The magistrate before whom the person concerned is called to appear shall be informed without delay of the arrival of the person referred to the court premises.
When police custody has been extended but the extension has not been ordered by the liberty and custody judge or by an investigating judge, the detained person must actually be brought before the court seised or, failing that, before the liberty and custody judge before the expiry of the twenty-hour period.
When the provisions of this article are applied, the person must be given the opportunity to eat and, at their request, to have one of the persons referred to in article 63-2, to be examined by a doctor appointed in accordance with the provisions of Article 63-3 and to speak, at any time, with a lawyer appointed by him or her or appointed ex officio at his or her request, in accordance with the procedures laid down by l’article 63-3-1. The lawyer may ask to consult the case file.
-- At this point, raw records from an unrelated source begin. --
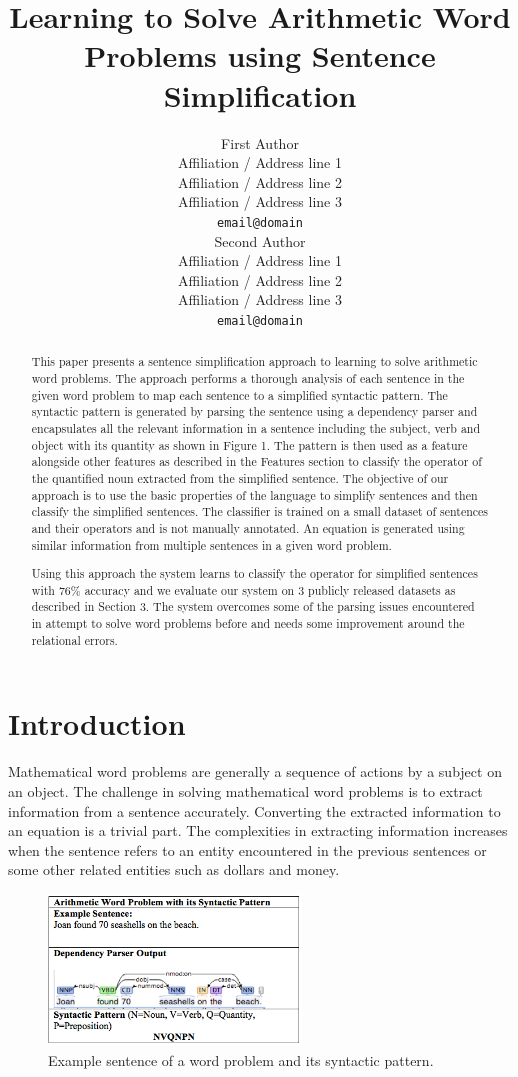 \documentclass[11pt]{article}
\title{Learning to Solve Arithmetic Word Problems using Sentence Simplification}
\author{First Author \\
  Affiliation / Address line 1 \\
  Affiliation / Address line 2 \\
  Affiliation / Address line 3 \\
  {\tt email@domain} \\\And
  Second Author \\
  Affiliation / Address line 1 \\
  Affiliation / Address line 2 \\
  Affiliation / Address line 3 \\
  {\tt email@domain} \\}
\begin{document}
\maketitle
\begin{abstract}
  This paper presents a sentence simplification approach to learning to solve arithmetic word problems. The approach performs a thorough analysis of each sentence in the given word problem to map each sentence to a simplified syntactic pattern. The syntactic pattern is generated by parsing the sentence using a dependency parser and encapsulates all the relevant information in a sentence including the subject, verb and object with its quantity as shown in Figure 1. The pattern is then used as a feature alongside other features as described in the Features section to classify the operator of the quantified noun extracted from the simplified sentence. The objective of our approach is to use the basic properties of the language to simplify sentences and then classify the simplified sentences. The classifier is trained on a small dataset of sentences and their operators and is not manually annotated. An equation is generated using similar information from multiple sentences in a given word problem.

  Using this approach the system learns to classify the operator for simplified sentences with 76\% accuracy and we evaluate our system on 3 publicly released datasets as described in Section 3. The system overcomes some of the parsing issues encountered in attempt to solve word problems before and needs some improvement around the relational errors. 
\end{abstract}
 
\section{Introduction}
\label{Intro}
Mathematical word problems are generally a sequence of actions by a subject on an object. The challenge in solving mathematical word problems is to extract information from a sentence accurately. Converting the extracted information to an equation is a trivial part. The complexities in extracting information increases when the sentence refers to an entity encountered in the previous sentences or some other related entities such as dollars and money.\newline

\begin{figure}[h]
\includegraphics[width=0.6\textwidth]{Figure1}
\centering
\caption{\label{fig:Figure1}Example sentence of a word problem and its syntactic pattern.}
\end{figure}
\end{document}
The identity of persons detained pursuant to the provisions of the first paragraph, their times of arrival and of being brought before the magistrate as well as the application of the provisions of the fourth paragraph shall be recorded in a special register kept for this purpose in the premises where these persons are detained and which is supervised, under the control of the public prosecutor, by officials of the national police or members of the national gendarmerie.
The provisions of this article shall not apply where the person has been the subject, pursuant to the provisions of Article 706-88 or Article 706-88-1, of police custody lasting more than seventy-two hours.